Task description - A line belongs in the answer if it contains "control"; copy every such line from the entries below.

──────────

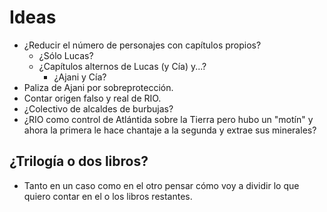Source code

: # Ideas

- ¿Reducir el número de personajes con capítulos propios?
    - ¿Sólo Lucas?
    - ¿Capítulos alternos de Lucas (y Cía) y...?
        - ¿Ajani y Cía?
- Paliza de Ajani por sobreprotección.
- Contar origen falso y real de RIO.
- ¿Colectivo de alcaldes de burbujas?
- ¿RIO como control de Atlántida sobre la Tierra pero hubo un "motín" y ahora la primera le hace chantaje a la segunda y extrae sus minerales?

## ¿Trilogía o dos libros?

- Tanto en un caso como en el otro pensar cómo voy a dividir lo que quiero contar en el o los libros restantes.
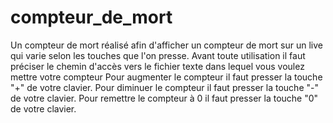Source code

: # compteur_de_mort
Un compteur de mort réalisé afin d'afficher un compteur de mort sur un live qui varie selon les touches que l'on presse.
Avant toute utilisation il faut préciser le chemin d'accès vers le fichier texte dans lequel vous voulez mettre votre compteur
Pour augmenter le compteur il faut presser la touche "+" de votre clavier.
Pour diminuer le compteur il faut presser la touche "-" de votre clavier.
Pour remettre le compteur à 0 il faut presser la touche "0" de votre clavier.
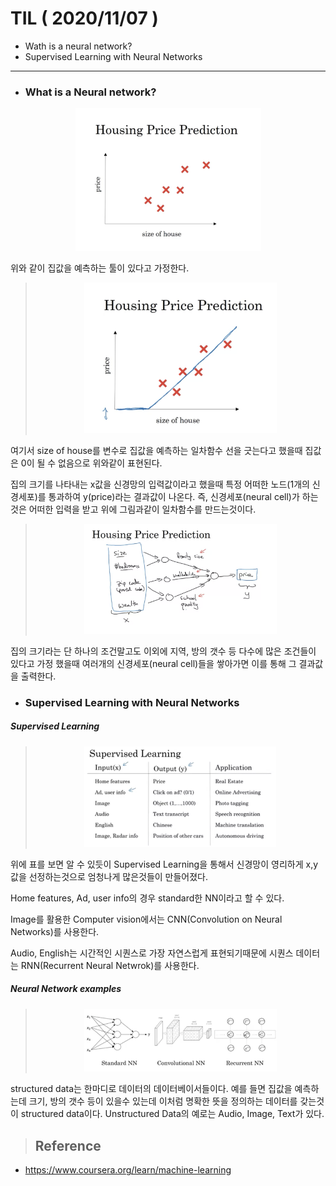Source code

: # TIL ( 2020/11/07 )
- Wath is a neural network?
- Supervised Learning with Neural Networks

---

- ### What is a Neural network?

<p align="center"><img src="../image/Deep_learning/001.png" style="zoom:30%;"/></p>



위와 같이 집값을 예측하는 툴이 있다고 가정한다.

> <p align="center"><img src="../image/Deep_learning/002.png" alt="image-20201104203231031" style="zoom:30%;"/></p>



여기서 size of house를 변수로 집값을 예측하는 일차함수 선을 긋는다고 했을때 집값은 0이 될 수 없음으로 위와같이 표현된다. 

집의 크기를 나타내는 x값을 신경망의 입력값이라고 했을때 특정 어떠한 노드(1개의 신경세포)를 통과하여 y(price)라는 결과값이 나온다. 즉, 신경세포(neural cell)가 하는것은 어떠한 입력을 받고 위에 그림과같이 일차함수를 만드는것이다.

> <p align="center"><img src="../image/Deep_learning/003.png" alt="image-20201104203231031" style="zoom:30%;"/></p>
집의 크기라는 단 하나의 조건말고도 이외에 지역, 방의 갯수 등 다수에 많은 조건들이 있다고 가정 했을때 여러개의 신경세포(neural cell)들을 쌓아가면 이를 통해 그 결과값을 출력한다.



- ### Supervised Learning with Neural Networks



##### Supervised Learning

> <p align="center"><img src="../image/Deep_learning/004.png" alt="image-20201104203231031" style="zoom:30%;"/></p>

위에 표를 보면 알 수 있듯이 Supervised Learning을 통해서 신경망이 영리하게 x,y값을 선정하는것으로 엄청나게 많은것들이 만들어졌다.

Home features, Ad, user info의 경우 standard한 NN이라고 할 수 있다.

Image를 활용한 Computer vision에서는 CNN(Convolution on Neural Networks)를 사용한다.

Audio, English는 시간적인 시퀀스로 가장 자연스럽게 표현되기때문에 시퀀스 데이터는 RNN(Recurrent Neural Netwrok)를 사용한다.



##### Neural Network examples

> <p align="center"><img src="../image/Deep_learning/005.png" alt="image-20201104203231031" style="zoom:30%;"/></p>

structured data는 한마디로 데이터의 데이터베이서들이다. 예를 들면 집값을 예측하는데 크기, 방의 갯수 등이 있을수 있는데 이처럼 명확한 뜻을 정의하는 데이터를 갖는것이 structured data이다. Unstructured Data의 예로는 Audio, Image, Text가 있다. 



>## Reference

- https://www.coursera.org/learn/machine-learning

──────────

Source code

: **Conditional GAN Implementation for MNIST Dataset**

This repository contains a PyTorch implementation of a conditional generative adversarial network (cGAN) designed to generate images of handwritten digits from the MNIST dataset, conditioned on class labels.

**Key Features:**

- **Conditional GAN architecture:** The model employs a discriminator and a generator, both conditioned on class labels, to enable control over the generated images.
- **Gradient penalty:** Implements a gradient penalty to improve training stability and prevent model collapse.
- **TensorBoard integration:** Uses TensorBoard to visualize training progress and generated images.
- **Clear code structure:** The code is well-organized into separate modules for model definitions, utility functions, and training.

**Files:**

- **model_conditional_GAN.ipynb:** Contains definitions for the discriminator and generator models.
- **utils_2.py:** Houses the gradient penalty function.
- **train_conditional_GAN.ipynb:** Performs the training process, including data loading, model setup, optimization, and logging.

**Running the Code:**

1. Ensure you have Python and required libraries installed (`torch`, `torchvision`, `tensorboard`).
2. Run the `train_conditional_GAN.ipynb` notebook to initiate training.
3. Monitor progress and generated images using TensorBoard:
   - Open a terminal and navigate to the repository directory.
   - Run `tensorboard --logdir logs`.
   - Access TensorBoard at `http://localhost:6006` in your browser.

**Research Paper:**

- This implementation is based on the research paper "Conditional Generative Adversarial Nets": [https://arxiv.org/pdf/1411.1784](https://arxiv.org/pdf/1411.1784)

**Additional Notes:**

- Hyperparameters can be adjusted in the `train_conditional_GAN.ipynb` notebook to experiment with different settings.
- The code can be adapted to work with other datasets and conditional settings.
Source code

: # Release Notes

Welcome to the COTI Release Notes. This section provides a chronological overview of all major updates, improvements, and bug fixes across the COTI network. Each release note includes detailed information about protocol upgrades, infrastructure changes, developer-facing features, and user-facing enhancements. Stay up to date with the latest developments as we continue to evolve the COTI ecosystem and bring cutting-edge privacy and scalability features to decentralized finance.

──────────

Output of the task -
- ¿RIO como control de Atlántida sobre la Tierra pero hubo un "motín" y ahora la primera le hace chantaje a la segunda y extrae sus minerales?
- **Conditional GAN architecture:** The model employs a discriminator and a generator, both conditioned on class labels, to enable control over the generated images.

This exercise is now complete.